[Plain-text document sources]
+ + + +
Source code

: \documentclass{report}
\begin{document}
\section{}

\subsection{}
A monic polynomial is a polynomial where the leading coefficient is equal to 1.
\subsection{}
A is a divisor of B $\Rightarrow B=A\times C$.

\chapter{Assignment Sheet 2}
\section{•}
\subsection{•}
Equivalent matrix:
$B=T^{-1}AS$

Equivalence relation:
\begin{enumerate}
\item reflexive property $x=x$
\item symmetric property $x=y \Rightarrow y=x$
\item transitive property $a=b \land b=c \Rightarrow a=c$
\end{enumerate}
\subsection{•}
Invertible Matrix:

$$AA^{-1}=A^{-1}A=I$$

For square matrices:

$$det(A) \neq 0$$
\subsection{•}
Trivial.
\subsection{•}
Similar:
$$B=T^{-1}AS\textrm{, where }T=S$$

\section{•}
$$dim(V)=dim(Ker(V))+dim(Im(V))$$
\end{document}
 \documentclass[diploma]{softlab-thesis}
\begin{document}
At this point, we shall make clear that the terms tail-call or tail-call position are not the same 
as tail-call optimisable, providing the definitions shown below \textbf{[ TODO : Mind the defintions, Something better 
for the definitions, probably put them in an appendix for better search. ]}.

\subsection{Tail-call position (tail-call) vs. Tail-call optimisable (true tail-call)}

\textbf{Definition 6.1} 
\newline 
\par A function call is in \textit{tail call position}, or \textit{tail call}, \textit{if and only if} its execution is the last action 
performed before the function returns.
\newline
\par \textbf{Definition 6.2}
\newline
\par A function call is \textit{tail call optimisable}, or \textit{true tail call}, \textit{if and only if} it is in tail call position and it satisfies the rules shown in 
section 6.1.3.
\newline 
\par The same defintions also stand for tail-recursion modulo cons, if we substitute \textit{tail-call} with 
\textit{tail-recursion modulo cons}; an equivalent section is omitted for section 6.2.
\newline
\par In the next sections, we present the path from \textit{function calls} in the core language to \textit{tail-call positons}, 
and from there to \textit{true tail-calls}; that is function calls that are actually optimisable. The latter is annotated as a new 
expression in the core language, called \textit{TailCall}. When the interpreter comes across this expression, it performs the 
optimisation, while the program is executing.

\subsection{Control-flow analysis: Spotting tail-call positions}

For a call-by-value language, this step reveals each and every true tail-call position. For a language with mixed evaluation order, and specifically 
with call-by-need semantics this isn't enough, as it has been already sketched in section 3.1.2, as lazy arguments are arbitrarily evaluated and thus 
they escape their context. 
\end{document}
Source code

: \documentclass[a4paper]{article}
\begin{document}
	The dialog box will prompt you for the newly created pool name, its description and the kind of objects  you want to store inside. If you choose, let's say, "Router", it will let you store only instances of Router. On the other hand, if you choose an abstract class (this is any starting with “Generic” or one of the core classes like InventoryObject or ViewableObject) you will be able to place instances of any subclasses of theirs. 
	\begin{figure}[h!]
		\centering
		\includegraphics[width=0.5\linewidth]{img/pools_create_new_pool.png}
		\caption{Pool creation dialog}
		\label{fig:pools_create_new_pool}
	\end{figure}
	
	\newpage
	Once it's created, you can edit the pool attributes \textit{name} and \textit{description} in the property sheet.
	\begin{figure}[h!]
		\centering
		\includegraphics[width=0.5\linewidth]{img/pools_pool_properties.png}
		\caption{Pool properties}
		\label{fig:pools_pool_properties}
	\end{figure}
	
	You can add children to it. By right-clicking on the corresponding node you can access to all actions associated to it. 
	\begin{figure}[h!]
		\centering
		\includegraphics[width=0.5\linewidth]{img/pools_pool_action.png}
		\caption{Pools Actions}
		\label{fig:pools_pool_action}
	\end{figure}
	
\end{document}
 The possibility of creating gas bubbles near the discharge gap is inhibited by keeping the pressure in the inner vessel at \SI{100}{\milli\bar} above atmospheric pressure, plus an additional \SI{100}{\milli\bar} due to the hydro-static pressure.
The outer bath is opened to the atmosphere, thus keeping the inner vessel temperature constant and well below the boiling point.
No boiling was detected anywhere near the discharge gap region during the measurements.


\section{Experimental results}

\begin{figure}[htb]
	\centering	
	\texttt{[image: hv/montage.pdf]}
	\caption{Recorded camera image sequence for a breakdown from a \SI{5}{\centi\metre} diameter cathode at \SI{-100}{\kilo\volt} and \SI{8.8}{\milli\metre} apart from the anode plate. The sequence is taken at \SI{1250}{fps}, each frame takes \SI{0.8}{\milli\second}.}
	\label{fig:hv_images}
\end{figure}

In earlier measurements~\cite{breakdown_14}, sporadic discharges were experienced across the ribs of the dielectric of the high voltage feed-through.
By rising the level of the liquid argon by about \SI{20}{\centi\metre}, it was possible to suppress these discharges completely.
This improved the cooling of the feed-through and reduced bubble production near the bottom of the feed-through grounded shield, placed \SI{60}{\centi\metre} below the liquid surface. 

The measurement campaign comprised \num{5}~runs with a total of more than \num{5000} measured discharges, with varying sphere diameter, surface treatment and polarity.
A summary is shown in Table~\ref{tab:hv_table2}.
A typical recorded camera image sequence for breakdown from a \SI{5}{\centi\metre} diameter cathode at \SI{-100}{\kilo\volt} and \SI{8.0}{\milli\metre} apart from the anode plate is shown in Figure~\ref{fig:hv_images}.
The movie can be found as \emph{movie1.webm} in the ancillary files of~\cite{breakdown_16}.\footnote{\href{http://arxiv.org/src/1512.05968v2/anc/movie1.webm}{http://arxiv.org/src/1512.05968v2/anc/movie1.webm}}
+ + + +
> **Directions**: What is the number of lines in the records that contain the string "language"? Give only that number.

> **Answer box**: 3